* **Information**:
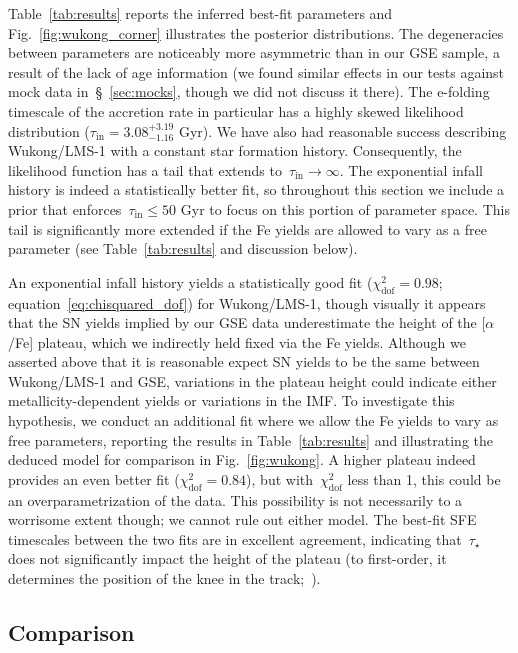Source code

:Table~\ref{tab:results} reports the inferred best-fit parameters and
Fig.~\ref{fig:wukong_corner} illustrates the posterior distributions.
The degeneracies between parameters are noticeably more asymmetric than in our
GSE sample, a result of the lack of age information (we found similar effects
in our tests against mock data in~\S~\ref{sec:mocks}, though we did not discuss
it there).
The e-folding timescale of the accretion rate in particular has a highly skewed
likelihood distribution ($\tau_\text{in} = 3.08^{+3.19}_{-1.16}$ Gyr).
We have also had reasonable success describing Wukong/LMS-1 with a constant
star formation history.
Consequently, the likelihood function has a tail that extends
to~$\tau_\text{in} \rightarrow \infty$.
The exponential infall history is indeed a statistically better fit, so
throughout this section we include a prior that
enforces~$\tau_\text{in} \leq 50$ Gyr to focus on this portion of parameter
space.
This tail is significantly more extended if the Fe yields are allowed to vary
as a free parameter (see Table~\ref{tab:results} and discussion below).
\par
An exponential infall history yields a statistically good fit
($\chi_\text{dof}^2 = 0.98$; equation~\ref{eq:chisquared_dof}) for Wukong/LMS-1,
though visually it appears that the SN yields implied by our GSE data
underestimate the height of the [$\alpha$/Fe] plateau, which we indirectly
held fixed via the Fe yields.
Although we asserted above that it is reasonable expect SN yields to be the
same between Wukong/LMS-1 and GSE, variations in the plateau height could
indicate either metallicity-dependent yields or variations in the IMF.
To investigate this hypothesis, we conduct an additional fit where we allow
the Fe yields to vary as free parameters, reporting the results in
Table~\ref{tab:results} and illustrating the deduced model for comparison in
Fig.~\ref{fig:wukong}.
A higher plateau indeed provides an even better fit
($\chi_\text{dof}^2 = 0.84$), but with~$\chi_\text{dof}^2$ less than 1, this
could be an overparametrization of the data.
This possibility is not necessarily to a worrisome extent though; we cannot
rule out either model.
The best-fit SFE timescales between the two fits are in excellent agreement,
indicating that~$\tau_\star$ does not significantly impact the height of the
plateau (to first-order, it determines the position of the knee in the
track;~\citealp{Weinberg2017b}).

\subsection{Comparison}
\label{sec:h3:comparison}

* **Task directions**:
The answer should contain nothing except the lines from the one with "for comparison in" to the end of the material above, each given again exactly.

* **Task response**:
Table~\ref{tab:results} and illustrating the deduced model for comparison in
Fig.~\ref{fig:wukong}.
A higher plateau indeed provides an even better fit
($\chi_\text{dof}^2 = 0.84$), but with~$\chi_\text{dof}^2$ less than 1, this
could be an overparametrization of the data.
This possibility is not necessarily to a worrisome extent though; we cannot
rule out either model.
The best-fit SFE timescales between the two fits are in excellent agreement,
indicating that~$\tau_\star$ does not significantly impact the height of the
plateau (to first-order, it determines the position of the knee in the
track;~\citealp{Weinberg2017b}).

\subsection{Comparison}
\label{sec:h3:comparison}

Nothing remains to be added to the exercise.